| Exercise aim |
When a line in the data below includes "typedef", pick it out and copy it.

+---+

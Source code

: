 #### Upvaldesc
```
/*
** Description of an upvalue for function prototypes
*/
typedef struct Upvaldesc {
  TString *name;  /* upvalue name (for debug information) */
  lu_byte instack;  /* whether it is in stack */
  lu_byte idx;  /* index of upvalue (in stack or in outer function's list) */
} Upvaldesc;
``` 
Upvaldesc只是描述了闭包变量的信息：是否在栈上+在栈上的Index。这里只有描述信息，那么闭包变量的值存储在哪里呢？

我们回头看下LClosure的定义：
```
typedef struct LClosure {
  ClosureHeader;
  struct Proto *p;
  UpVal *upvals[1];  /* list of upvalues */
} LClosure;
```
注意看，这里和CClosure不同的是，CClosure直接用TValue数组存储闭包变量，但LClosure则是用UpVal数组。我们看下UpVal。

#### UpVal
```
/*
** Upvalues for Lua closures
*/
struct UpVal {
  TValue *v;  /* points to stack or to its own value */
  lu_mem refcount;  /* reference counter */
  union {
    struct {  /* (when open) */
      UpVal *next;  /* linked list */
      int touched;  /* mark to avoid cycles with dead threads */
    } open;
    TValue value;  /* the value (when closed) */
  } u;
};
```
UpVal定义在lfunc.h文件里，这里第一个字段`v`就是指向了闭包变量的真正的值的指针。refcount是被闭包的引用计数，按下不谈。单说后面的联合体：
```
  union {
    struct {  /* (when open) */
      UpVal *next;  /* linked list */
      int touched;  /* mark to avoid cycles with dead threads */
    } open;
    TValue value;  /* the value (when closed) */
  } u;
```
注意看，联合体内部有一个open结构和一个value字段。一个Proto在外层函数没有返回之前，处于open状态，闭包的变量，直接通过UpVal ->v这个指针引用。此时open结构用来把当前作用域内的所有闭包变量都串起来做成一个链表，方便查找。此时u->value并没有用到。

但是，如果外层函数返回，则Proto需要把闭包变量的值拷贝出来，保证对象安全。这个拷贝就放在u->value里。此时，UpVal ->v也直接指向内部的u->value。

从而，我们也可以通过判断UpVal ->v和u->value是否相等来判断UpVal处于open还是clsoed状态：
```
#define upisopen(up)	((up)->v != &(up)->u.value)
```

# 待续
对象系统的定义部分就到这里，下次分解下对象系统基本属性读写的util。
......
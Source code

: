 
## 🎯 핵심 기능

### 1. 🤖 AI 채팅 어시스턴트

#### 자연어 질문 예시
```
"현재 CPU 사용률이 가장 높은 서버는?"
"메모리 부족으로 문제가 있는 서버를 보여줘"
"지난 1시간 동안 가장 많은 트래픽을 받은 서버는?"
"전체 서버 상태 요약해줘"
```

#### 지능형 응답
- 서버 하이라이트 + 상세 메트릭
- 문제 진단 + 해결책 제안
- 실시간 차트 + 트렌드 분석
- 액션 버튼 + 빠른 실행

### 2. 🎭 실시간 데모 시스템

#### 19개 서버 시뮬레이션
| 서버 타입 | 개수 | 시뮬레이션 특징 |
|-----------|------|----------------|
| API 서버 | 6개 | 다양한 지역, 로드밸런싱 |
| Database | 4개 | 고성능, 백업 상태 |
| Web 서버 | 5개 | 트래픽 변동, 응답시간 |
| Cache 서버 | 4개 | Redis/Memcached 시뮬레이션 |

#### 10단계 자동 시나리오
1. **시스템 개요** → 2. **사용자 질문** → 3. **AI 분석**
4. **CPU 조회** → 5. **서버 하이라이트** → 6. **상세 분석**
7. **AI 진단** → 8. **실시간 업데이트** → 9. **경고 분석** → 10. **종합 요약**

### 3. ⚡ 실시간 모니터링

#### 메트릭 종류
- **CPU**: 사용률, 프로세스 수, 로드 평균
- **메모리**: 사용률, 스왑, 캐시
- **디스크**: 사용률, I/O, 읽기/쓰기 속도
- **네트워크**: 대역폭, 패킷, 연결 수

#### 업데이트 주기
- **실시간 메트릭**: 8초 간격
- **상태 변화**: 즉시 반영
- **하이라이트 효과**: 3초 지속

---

+---+

| Task result |
typedef struct Upvaldesc {
typedef struct LClosure {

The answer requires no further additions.